Issue 10956: file.write and file.read don't handle EINTR (original) (raw)

In both Python versions EINTR is not handled properly in the file.write and file.read methods.

------------------------- file.write ------------------------- In Python 2, file.write can write a short amount of bytes, and when it is interrupted there is no way to tell how many bytes it actually wrote. In Python 2 it raises an IOError with EINTR, whereas in Python 3 it simply stops writing and returns the amount of bytes written.

Here is the output of fwrite with Python 2.7 (see attached files). Note also how inconsistent the IOError vs OSError difference is:

python2.7 fwrite.py Writing 100000 bytes, interrupt me with SIGQUIT (^) ^^(3, <frame object at 0x9535ab4>) Traceback (most recent call last): File "fwrite.py", line 16, in print(write_file.write(b'a' * 100000)) IOError: [Errno 4] Interrupted system call read 65536 bytes ^(3, <frame object at 0x9535ab4>) Traceback (most recent call last): File "fwrite.py", line 21, in print('read %d bytes' % len(os.read(r, 100000))) OSError: [Errno 4] Interrupted system call

Because os.read blocks on the second call to read, we know that only 65536 of the 100000 bytes were written.

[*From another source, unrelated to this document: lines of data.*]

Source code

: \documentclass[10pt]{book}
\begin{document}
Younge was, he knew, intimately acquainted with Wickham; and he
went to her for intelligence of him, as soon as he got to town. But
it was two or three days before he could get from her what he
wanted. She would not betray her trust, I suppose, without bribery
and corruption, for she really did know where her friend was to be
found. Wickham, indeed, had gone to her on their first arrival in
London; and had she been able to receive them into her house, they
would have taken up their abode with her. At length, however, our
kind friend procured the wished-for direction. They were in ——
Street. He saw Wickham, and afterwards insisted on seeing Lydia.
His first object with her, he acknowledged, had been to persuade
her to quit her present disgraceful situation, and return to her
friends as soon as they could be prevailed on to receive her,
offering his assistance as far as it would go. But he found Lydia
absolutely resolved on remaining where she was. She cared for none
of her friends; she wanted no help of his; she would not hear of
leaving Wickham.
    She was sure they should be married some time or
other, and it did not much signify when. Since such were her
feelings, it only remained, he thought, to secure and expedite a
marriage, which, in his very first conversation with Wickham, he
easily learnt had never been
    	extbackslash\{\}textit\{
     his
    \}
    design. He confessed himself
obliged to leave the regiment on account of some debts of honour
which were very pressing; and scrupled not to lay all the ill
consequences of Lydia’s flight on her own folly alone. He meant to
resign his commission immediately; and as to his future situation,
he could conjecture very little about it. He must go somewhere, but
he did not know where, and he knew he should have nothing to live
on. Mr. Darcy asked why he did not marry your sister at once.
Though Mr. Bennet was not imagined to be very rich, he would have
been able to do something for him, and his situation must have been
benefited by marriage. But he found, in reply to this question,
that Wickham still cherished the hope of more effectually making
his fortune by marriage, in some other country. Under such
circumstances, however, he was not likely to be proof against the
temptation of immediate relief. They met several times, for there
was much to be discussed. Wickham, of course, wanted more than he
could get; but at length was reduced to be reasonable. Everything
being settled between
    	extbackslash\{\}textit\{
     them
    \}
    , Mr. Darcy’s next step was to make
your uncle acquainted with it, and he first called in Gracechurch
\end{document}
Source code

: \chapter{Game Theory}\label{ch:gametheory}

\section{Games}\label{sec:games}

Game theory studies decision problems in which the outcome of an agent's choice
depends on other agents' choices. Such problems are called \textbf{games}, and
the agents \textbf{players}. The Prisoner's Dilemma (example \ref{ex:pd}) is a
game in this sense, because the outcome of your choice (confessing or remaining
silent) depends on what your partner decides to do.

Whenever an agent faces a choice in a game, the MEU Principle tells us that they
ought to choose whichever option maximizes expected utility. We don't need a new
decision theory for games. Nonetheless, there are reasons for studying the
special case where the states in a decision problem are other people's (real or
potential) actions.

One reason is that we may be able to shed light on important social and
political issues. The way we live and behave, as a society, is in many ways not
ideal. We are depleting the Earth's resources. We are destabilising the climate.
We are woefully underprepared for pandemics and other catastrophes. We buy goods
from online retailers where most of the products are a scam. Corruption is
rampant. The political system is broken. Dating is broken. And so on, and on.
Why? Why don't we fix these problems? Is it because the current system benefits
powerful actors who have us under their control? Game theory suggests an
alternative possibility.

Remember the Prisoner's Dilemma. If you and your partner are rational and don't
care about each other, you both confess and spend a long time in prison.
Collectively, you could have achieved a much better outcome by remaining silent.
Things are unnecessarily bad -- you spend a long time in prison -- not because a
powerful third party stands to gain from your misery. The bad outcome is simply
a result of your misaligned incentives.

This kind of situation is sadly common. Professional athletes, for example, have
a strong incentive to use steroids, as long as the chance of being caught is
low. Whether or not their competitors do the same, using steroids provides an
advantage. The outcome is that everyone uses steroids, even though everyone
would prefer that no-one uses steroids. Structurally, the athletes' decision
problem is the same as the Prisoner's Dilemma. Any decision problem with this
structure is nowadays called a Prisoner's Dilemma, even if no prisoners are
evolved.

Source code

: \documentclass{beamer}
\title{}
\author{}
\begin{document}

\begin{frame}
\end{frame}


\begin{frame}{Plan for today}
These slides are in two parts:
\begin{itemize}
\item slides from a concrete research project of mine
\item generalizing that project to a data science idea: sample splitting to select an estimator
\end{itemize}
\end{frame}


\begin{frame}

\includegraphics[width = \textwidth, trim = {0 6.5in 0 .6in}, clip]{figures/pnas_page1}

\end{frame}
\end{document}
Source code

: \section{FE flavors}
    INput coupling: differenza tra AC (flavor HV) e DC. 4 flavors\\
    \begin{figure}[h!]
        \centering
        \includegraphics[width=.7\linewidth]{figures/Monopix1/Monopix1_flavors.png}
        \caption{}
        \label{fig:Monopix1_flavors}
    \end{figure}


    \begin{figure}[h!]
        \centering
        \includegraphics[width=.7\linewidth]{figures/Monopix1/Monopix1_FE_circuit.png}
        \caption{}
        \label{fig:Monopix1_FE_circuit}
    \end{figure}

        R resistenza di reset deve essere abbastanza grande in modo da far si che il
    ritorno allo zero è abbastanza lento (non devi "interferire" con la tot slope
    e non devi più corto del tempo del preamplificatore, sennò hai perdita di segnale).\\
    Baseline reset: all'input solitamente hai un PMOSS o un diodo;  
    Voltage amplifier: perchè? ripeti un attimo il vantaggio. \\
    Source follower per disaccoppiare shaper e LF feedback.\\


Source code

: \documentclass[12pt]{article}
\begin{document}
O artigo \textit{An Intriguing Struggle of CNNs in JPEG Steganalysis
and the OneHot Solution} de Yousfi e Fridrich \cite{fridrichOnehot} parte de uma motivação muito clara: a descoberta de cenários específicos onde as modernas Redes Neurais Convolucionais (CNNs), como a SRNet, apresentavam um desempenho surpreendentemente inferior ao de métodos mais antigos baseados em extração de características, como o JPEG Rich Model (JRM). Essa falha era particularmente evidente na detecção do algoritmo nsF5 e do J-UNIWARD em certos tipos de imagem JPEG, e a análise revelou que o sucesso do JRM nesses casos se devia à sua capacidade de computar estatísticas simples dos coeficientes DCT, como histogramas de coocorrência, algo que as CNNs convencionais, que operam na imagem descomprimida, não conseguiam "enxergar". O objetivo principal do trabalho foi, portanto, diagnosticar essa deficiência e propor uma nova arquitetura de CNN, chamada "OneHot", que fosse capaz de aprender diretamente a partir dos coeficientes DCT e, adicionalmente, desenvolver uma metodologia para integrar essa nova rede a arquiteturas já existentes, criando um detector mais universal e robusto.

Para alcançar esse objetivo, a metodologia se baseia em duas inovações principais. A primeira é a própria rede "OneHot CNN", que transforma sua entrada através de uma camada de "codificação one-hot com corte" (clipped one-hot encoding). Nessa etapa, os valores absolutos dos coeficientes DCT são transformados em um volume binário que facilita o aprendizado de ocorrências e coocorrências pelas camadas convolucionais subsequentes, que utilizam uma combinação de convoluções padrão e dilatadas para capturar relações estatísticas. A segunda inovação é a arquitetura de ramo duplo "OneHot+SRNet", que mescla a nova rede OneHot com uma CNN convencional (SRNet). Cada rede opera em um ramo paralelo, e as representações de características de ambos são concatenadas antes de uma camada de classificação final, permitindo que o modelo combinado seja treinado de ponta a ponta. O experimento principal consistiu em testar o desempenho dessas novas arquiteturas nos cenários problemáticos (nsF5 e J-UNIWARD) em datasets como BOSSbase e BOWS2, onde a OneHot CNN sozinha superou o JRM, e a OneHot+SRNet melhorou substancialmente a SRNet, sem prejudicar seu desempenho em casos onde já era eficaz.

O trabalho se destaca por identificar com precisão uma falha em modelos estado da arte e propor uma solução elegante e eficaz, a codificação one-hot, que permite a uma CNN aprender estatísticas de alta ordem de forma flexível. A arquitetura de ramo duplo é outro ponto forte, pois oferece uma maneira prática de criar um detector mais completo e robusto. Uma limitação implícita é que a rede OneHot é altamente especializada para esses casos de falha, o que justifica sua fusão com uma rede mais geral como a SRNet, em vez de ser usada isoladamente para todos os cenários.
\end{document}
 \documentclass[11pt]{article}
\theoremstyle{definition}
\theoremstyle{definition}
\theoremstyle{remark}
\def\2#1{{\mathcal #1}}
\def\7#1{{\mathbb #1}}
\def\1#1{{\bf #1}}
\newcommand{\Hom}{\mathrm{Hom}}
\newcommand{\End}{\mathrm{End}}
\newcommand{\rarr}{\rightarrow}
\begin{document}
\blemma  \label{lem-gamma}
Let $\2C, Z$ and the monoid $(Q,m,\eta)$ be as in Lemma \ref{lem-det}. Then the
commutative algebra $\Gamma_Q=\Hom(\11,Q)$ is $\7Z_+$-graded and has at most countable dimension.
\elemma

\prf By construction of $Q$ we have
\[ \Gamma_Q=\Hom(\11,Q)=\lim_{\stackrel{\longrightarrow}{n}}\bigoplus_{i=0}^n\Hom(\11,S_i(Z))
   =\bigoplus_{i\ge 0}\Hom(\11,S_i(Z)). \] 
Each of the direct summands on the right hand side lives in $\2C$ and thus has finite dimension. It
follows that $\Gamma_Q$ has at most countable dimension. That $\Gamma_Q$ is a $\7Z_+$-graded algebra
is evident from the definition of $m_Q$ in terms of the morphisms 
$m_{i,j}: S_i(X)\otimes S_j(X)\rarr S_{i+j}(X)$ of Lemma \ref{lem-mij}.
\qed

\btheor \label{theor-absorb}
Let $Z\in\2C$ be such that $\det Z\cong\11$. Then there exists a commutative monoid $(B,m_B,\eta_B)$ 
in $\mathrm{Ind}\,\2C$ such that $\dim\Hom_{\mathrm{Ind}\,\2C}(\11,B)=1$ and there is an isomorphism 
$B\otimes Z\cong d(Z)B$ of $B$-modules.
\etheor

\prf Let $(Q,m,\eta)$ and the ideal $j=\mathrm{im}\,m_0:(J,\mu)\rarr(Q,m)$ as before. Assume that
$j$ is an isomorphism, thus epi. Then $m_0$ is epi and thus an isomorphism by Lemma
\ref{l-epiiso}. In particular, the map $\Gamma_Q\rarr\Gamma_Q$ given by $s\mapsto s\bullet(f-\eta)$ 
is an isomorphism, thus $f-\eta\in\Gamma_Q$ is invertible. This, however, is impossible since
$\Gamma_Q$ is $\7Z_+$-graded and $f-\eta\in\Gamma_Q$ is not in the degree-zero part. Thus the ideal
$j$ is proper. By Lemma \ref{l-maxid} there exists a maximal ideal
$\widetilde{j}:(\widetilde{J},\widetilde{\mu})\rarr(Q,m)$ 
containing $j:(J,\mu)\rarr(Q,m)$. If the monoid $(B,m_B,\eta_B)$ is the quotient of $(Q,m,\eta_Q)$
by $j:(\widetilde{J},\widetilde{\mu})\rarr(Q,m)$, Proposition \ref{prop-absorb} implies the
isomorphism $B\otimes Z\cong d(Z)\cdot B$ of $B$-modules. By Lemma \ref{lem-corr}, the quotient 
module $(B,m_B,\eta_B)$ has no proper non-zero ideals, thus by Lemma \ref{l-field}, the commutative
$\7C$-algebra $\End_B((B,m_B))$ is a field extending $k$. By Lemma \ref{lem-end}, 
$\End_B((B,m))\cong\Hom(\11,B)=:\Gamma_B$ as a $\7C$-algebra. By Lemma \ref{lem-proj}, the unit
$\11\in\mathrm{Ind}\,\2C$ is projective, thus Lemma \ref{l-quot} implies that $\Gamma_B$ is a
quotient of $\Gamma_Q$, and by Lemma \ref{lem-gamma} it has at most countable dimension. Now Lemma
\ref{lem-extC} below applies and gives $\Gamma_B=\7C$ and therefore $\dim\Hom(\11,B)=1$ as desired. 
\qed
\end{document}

------------------------- file.read ------------------------- When interrupting file.read in Python 3, it may have read bytes that are inaccessible. In Python 2 it returns the bytes, whereas in Python 3 it raises an IOError with EINTR.

A demonstration:

$ python3.2 fread.py Writing 7 bytes Reading 20 bytes... interrupt me with SIGQUIT (^) ^(3, <frame object at 0x8e1d2d4>) Traceback (most recent call last): File "fread.py", line 18, in print('Read %d bytes using file.read' % len(read_file.read(20))) IOError: [Errno 4] Interrupted system call Reading any remaining bytes... ^(3, <frame object at 0x8e1d2d4>) Traceback (most recent call last): File "fread.py", line 23, in print('reading: %r' % os.read(r, 4096)) OSError: [Errno 4] Interrupted system call

Note how in Python 2 it stops reading when interrupted and it returns our bytes, but in Python 3 it raises IOError while there is no way to access the bytes that it read.

So basically, this behaviour is just plain wrong as EINTR is not an error, and this behaviour makes it impossible for the caller to handle the situation correctly.

Here is how I think Python should behave. I think that it should be possible to interrupt both read and write calls, however, it should also be possible for the user to handle these cases.

file.write, on EINTR, could decide to continue writing if no Python signal handler raised an exception. Analogously, file.read could decide to keep on reading on EINTR if no Python signal handler raised an exception.

This way, it is possible for the programmer to write interruptable code while at the same time having proper file.write and file.read behaviour in case code should not be interrupted. KeyboardInterrupt would still interrupt read and write calls, because it raises an exception. If the programmer decided that writes should finish before allowing such an exception, the programmer could replace the default signal handler for SIGINT.

So, in pseudo-code:

bytes_written = 0

while bytes_written < len(buf):
    result = write(buf)
    
    if result < 0:
        if errno == EINTR 
            if PyErr_CheckSignals() < 0:
                /* Propagate exception from signal handler */
                return NULL
            continue
        else:
            PyErr_SetFromErrno(PyExc_IOError)
            return NULL
    
    buf += result
    bytes_written += result

return bytes_written

Similar code could be used for file.read with the obvious adjustments.

However, in case of an error (either from the write call or from a Python signal handler), it would still be unclear how many bytes were actually written. Maybe (I think this part would be bonus points) we could put the number of bytes written on the exception object in this case, or make it retrievable in some other thread-safe way.

For files with file descriptors in nonblocking mode (and maybe other cases) it will still return a short amount of bytes.

file.write, on EINTR, could decide to continue writing if no Python signal handler raised an exception. Analogously, file.read could decide to keep on reading on EINTR if no Python signal handler raised an exception.

Ok. This would only be done in buffered mode, though, so your fwrite.py example would have to be changed slightly (drop the ",0" in fdopen()).